## Exercise requirements
Within the records, find every line that includes the word "Delta" and copy it.
•••••
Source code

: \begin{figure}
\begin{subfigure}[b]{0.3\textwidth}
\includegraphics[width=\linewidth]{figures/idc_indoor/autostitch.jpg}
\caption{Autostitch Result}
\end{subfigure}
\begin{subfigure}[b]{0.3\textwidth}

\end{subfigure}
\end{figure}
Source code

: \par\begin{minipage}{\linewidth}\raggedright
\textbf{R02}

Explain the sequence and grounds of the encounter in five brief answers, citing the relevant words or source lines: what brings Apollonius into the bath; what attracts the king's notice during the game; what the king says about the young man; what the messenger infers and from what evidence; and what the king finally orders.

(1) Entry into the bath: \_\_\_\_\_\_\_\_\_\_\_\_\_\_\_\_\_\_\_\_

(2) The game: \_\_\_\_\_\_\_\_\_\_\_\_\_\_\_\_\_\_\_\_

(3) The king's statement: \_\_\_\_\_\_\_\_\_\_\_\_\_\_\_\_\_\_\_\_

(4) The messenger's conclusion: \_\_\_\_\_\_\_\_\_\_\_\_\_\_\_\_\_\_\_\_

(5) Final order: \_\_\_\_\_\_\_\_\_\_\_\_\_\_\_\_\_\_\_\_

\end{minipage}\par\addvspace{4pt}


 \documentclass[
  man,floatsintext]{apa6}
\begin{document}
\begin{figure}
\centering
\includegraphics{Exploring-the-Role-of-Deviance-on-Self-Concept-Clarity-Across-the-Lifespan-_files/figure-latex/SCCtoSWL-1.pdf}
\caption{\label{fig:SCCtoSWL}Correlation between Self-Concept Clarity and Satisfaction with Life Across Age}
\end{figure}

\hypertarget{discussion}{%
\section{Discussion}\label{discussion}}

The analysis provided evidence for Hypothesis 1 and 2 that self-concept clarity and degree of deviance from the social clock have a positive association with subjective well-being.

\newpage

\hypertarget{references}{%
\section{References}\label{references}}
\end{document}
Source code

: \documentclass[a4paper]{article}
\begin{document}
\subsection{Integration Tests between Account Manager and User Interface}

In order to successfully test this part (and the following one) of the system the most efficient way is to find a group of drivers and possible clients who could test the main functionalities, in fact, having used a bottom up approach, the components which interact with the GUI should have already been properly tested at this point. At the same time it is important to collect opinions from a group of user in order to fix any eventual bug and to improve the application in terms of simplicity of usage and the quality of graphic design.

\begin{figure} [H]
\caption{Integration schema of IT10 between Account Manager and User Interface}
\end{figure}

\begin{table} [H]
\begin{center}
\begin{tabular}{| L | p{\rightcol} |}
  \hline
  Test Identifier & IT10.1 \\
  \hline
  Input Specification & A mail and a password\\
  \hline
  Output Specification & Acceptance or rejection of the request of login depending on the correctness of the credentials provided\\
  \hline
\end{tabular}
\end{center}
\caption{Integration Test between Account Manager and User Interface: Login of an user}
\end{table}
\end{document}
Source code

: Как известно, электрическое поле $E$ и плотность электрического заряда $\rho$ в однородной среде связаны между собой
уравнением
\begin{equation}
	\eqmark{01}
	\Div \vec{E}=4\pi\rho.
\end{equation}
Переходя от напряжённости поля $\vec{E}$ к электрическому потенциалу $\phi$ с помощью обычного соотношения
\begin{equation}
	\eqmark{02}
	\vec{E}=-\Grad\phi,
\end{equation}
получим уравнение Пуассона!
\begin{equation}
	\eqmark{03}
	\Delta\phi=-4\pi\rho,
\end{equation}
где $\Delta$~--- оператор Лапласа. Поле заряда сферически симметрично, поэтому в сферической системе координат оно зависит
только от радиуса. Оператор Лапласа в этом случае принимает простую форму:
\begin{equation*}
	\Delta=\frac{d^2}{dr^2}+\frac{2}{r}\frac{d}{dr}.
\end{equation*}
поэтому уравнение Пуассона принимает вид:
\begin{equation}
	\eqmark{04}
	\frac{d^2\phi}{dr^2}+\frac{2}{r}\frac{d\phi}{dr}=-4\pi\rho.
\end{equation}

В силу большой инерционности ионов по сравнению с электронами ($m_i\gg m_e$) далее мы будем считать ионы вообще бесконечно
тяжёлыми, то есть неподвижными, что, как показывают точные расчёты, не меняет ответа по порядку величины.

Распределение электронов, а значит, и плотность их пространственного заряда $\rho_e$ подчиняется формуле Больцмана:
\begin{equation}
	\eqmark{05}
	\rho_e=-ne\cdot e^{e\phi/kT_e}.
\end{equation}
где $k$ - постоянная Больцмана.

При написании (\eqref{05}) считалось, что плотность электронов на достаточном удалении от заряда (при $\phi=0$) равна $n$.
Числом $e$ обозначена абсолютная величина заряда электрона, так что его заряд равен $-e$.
•••••
## Reply to the exercise
	\Delta\phi=-4\pi\rho,
где $\Delta$~--- оператор Лапласа. Поле заряда сферически симметрично, поэтому в сферической системе координат оно зависит
	\Delta=\frac{d^2}{dr^2}+\frac{2}{r}\frac{d}{dr}.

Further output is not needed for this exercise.